Дени поморщилась. Рилона Ри играла на арфе, как сама Дева. Рабыней она услаждала слух всех знатных семей Юнкая, на свободе представляла юнкайских вольноотпущенников в королевском совете.
— Кроме виноторговца, никто не взят?
— Увы. Ваш слуга нижайше просит прощения.
«Помиловать, значит? — подумала Дени. — Скоро они на себе узнают, что такое драконово милосердие».
— Я передумала, Скахаз. Отца допроси с пристрастием.
— Можно его, а можно и дочек — у него на глазах. Быстрее сознается.

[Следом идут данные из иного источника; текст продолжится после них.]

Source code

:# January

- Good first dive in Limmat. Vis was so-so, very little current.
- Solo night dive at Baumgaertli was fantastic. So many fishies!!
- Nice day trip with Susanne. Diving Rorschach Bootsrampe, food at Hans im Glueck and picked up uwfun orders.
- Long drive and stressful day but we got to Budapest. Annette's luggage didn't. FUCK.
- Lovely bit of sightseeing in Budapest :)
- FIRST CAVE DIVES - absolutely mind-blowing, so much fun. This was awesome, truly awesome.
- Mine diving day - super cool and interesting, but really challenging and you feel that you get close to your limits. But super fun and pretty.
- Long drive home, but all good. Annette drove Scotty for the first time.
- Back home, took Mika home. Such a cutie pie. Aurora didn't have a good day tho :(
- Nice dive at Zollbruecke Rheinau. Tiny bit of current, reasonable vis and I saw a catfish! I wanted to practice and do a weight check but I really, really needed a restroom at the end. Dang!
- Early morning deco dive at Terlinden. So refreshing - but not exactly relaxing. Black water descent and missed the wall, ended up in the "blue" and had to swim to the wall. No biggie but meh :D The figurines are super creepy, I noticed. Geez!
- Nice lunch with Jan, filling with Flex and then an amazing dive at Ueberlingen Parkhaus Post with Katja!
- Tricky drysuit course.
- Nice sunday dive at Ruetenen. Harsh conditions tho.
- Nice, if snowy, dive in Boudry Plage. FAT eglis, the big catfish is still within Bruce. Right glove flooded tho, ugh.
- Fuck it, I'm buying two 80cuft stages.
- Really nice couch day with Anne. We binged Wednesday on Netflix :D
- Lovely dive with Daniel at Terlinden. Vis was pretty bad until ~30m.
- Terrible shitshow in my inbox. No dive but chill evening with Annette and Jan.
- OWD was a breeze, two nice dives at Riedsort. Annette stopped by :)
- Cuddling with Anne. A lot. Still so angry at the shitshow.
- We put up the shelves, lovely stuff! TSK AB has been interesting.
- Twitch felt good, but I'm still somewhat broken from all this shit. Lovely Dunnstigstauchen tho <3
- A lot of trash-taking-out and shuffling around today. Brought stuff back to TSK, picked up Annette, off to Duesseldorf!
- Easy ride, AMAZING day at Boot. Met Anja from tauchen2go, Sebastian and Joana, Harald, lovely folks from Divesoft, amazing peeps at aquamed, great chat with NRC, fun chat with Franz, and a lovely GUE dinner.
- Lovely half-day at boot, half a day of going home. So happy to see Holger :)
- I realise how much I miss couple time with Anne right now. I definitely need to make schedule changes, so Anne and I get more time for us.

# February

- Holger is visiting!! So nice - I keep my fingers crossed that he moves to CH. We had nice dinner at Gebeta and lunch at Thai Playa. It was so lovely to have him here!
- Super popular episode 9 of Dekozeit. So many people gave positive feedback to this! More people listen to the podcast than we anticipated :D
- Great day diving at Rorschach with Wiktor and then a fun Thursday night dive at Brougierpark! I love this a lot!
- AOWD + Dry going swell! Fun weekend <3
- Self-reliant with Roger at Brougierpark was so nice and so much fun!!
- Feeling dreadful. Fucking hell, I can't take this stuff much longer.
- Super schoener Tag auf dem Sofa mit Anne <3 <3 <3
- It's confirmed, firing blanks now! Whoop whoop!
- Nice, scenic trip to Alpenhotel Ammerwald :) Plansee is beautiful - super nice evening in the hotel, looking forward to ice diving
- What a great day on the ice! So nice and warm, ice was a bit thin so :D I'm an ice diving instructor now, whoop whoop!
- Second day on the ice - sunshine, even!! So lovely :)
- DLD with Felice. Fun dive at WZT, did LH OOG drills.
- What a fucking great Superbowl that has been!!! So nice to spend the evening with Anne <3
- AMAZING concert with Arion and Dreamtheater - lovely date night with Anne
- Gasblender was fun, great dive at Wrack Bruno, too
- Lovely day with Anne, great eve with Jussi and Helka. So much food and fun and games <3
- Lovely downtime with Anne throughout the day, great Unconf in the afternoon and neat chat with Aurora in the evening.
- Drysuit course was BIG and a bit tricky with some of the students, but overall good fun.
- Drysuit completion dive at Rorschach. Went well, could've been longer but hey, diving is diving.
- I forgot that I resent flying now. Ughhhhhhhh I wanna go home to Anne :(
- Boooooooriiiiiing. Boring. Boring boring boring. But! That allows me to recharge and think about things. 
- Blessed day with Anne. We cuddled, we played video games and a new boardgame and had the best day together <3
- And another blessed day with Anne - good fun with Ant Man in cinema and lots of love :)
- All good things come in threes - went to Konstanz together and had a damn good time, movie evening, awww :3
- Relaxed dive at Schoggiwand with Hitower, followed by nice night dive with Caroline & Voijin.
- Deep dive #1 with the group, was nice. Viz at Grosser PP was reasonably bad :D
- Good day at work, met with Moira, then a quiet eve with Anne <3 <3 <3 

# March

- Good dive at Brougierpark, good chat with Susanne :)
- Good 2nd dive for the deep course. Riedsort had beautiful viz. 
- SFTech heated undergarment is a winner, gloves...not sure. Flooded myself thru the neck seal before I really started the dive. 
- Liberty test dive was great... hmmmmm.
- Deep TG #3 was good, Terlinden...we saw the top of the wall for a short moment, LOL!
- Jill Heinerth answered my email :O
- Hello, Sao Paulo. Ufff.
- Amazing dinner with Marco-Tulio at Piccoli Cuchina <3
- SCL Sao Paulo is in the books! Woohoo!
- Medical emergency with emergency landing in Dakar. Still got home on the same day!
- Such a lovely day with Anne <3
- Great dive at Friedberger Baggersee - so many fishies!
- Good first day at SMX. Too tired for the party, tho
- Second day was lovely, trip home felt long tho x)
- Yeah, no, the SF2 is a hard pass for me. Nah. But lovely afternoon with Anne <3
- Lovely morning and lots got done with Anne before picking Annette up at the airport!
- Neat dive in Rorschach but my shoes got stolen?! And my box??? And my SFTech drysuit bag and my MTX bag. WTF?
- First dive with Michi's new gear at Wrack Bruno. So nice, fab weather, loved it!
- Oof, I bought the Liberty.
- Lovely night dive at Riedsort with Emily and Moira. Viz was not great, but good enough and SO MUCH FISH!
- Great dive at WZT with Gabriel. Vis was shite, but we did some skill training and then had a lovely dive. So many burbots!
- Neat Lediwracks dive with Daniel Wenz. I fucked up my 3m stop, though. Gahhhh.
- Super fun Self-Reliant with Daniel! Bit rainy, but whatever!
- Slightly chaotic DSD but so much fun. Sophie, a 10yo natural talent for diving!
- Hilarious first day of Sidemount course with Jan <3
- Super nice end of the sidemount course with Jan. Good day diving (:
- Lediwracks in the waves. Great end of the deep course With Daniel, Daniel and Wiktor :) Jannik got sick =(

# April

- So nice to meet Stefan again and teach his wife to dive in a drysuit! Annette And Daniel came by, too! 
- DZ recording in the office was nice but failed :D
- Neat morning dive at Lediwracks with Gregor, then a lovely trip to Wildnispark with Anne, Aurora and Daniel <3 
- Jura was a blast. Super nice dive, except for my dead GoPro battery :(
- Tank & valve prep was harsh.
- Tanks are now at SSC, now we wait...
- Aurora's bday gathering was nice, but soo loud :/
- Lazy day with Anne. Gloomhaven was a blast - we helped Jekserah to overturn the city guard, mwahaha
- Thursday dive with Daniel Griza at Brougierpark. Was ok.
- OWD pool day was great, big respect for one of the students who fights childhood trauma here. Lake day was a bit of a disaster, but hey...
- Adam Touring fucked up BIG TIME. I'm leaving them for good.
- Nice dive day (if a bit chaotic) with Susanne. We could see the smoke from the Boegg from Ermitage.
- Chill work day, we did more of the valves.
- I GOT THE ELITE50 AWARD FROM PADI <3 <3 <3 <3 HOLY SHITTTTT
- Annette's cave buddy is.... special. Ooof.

— Делай как считаешь нужным, только имена мне добудь. — Ярость полыхала огнем у нее в животе. — Недопустимо, чтобы Безупречных и впредь убивали. Серый Червь, отведи своих людей обратно в казармы. Отныне они будут охранять лишь мой дворец и мою персону, а на улицах пусть несут дозор миэринцы. За эту новую стражу, Скахаз, отвечаешь ты. Набери в нее поровну лысых и вольноотпущенников.
— Как прикажете. Сколько людей можно взять?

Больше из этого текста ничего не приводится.